## Available records
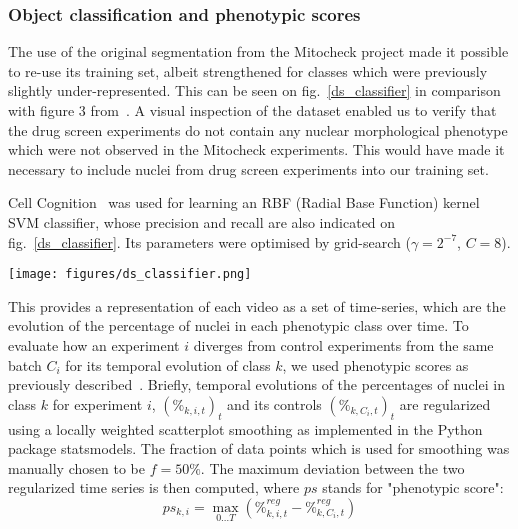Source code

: \subsubsection{Object classification and phenotypic scores}
\label{sec:ps}
The use of the original segmentation from the Mitocheck project made it possible to re-use its training set, albeit strengthened for classes which were previously slightly under-represented. This can be seen on fig.~\ref{ds_classifier} in comparison with figure 3 from~\cite{Walter2010}. A visual inspection of the dataset enabled us to verify that the drug screen experiments do not contain any nuclear morphological phenotype which were not observed in the Mitocheck experiments. This would have made it necessary to include nuclei from drug screen experiments into our training set.

Cell Cognition~\cite{cellcognition} was used for learning an RBF (Radial Base Function) kernel SVM classifier, whose precision and recall are also indicated on fig.~\ref{ds_classifier}. Its parameters were optimised by grid-search ($\gamma=2^{-7}$, $C=8$).

\begin{figure*}[ht!]
\centerline{\texttt{[image: figures/ds\_classifier.png]}}
\caption{Precision and recall per class as provided by Cell Cognition. Compared with the original classifier as published in~\cite{Walter2010}, classes \textit{ADCCM} (Asymmetric Distribution of Condensed Chromosome Masses) and \textit{Out of focus} were added. More nuclei were furthermore included for training in most classes. \textit{Shape1} (resp. \textit{Shape3}, \textit{MetaphaseAlignement}) corresponds to binucleated (resp. polylobed, metaphase alignement problem) nuclei.}
\label{ds_classifier}
\end{figure*}

This provides a representation of each video as a set of time-series, which are the evolution of the percentage of nuclei in each phenotypic class over time. To evaluate how an experiment $i$ diverges from  control experiments from the same batch $C_i$ for its temporal evolution of class $k$, we used phenotypic scores as previously described~\cite{Walter2010}. Briefly, temporal evolutions of the percentages of nuclei in class $k$ for experiment $i$, $(\%_{k,i,t})_t$ and its controls $(\%_{k,C_i,t})_t$ are regularized using a locally weighted scatterplot smoothing as implemented in the Python package statsmodels. The fraction of data points which is used for smoothing was manually chosen to be $f=50\%$. The maximum deviation between the two regularized time series is then computed, where $ps$ stands for "phenotypic score":
\[
ps_{k,i} = \max_{0\ldots T} (\%^{reg}_{k,i,t} - \%^{reg}_{k,C_i,t})
\]

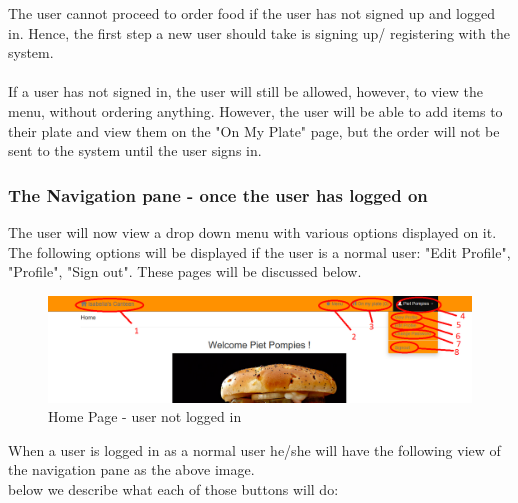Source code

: \documentclass[a4paper,12pt]{article}
\begin{document}
The user cannot proceed to order food if the user has not signed up and logged in. Hence, the first step a new user should take is signing up/ registering with the system. 
\\ \\
If a user has not signed in, the user will still be allowed, however, to view the menu, without ordering anything. However, the user will be able to add items to their plate and view them on the "On My Plate" page, but the order will not be sent to the system until the user signs in.


\subsubsection{The Navigation pane - once the user has logged on}
The user will now view a drop down menu with various options displayed on it. The following options will be displayed if the user is a normal user: "Edit Profile", "Profile", "Sign out". These pages will be discussed below.

\begin{figure}[H]
  \centering
    \includegraphics[width=1.0\textwidth]{screenshots/HomePage2.png}
    \caption{Home Page - user not logged in } 
\end{figure}


When a user is logged in as a normal user he/she will have the following view of the navigation pane as the above image.\\ below we describe what each of those buttons will do: \\
\end{document}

## Your objective
With the line containing "If a user has" as the first, output each line through the final line of the entries above, exactly.

## Solution to this problem
If a user has not signed in, the user will still be allowed, however, to view the menu, without ordering anything. However, the user will be able to add items to their plate and view them on the "On My Plate" page, but the order will not be sent to the system until the user signs in.


\subsubsection{The Navigation pane - once the user has logged on}
The user will now view a drop down menu with various options displayed on it. The following options will be displayed if the user is a normal user: "Edit Profile", "Profile", "Sign out". These pages will be discussed below.

\begin{figure}[H]
  \centering
    \includegraphics[width=1.0\textwidth]{screenshots/HomePage2.png}
    \caption{Home Page - user not logged in } 
\end{figure}


When a user is logged in as a normal user he/she will have the following view of the navigation pane as the above image.\\ below we describe what each of those buttons will do: \\
\end{document}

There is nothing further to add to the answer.